Emad H Atiq

eatiq[at]cornell[dot]edu

I am a Professor of Law & Philosophy at Cornell Law School and the Sage School of Philosophy at Cornell University.

I received a PhD in philosophy from Princeton University, where my committee consisted of Gideon Rosen, Michael Smith, Sarah McGrath, and Philip Pettit. Before that, I was at Yale Law School, where I earned a JD, and prior to that I completed an Mphil in philosophy at the University of Cambridge. My BA, which was also at Princeton, was in economics and applied mathematics. You can view my CV here.

Research summary:

I have two principal lines of research: one on questions in legal philosophy, and the other on questions at the intersection of epistemology and ethics. These two lines of research are unified by my interest in the nature and significance of norms and normativity.

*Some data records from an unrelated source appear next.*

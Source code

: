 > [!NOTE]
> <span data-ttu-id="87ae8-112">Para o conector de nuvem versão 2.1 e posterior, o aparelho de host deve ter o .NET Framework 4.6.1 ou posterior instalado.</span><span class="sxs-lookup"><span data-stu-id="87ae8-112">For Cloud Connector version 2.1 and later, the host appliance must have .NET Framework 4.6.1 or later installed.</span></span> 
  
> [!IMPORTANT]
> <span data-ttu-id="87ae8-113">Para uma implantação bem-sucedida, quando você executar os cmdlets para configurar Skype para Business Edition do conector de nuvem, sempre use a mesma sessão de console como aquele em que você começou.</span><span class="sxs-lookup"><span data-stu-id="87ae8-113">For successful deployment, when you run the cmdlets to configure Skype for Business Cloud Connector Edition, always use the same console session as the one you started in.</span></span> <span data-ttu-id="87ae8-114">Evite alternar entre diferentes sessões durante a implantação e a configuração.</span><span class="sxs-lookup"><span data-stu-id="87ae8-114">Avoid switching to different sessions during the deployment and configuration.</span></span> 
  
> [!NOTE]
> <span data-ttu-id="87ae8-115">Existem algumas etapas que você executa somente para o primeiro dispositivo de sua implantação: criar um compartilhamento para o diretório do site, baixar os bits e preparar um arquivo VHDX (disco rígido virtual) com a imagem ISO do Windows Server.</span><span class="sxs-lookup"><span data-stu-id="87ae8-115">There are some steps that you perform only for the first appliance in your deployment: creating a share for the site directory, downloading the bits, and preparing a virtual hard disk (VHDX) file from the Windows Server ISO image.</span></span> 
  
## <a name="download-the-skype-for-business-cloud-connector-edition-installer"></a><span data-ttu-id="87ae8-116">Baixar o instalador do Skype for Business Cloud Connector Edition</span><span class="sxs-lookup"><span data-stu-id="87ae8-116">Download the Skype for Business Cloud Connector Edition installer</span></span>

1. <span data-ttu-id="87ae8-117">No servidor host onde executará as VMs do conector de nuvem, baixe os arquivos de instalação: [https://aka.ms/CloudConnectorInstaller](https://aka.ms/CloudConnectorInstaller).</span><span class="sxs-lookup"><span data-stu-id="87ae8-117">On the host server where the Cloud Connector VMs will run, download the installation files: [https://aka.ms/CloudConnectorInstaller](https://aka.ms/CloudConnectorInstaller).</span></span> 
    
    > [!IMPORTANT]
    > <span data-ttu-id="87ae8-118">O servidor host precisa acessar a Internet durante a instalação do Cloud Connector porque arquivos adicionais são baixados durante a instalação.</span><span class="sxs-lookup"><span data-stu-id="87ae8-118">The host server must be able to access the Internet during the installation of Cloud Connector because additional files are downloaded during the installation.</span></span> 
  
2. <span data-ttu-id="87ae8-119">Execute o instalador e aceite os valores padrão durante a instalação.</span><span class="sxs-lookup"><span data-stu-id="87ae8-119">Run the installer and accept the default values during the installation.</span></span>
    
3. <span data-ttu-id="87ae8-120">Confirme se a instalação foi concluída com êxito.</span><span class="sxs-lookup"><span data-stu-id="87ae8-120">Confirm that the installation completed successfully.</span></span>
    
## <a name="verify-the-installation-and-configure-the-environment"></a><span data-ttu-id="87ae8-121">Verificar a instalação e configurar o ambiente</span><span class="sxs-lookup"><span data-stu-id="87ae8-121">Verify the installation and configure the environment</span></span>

In the philosophy of law, my work examines and explains: (1) the impact of moral norms on legal norms, (2) the treatment of moral norms as a form of a priori law within historical legal practice, (3) the persistence of disagreement within legal systems about the determinants of law, and (4) the evaluation of legal norms in kind-relative terms (as legal norms). My explanation of these consequential aspects of legal practice leverages an original account of law as an artifact with an essentially normative function, and a comparison between law and other value-driven artifacts, such as artworks. I have published several articles on these topics, and a volume titled Contemporary Non-Positivism consolidating my arguments is forthcoming with Cambridge University Press. Apart from jurisprudence, I have written on the philosophy of contract law, on convention-dependent normative questions, on how judges should reason about moral questions, and on the scope of judicial obligations to follow the law, among other topics.

In ethics and epistemology, I argue that perceptual experience of objects and qualities delivers a distinctive form of non-propositional knowledge, knowledge by acquaintance, and I defend on its basis an account of the objectivity of ethics. I argue that empathic and other-regarding agents have something resembling acquaintance knowledge of the suffering of others. Morally indifferent agents lack such knowledge and, as a result, their choices reflect a less objective perspective on the world. Moreover, I argue that since acquaintance knowledge of others’ suffering is hard to bear, other-regarding empathic agents demonstrate an important epistemic virtue: intellectual courage. See here, here, and here. Although these themes have been the focus of my recent work, I have also written on: the ethical implications of broadly expressivist accounts of moral thought and talk; how best to understand the supervenience of the normative on the non-normative; ground-theoretic attempts to distinguish quasi-realism from full-blooded realism about moral truth; and other topics in meta-normative theory.

I co-organize (with Matt Duncan) the Cornell Workshop on Mind and Value.